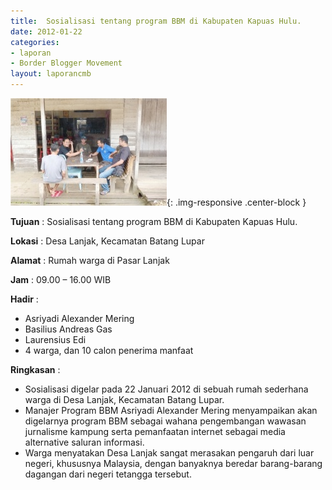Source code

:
 ```yaml
---
title:  Sosialisasi tentang program BBM di Kabupaten Kapuas Hulu. 
date: 2012-01-22
categories:
- laporan
- Border Blogger Movement
layout: laporancmb
---
```


![250px-JANUARI_22_2012_SOSIALISASI_BBM_DI_BATANG_LUPAR_KAPUAS.jpg](/_uploads/250px-JANUARI_22_2012_SOSIALISASI_BBM_DI_BATANG_LUPAR_KAPUAS.jpg){: .img-responsive .center-block }

**Tujuan** :  Sosialisasi tentang program BBM di Kabupaten Kapuas Hulu. 

**Lokasi** :  Desa Lanjak, Kecamatan Batang Lupar 

**Alamat** :  Rumah warga di Pasar Lanjak 

**Jam** :  09.00 – 16.00 WIB 

**Hadir** :
* Asriyadi Alexander Mering
* Basilius Andreas Gas
* Laurensius Edi
* 4 warga, dan 10 calon penerima manfaat

**Ringkasan** :
* Sosialisasi digelar pada 22 Januari 2012 di sebuah rumah sederhana warga di Desa Lanjak, Kecamatan Batang Lupar. 
* Manajer Program BBM Asriyadi Alexander Mering menyampaikan akan  digelarnya program BBM sebagai wahana pengembangan wawasan jurnalisme  kampung serta pemanfaatan internet sebagai media alternative saluran  informasi. 
* Warga menyatakan Desa Lanjak sangat merasakan pengaruh dari luar  negeri, khususnya Malaysia, dengan banyaknya beredar barang-barang  dagangan dari negeri tetangga tersebut.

* [WHAT NEEDS TO BE DONE]
Filter the entries down to the lines that hold "program". Copy those lines.

* [YOUR RESPONSE]
title:  Sosialisasi tentang program BBM di Kabupaten Kapuas Hulu. 
**Tujuan** :  Sosialisasi tentang program BBM di Kabupaten Kapuas Hulu. 
* Manajer Program BBM Asriyadi Alexander Mering menyampaikan akan  digelarnya program BBM sebagai wahana pengembangan wawasan jurnalisme  kampung serta pemanfaatan internet sebagai media alternative saluran  informasi. 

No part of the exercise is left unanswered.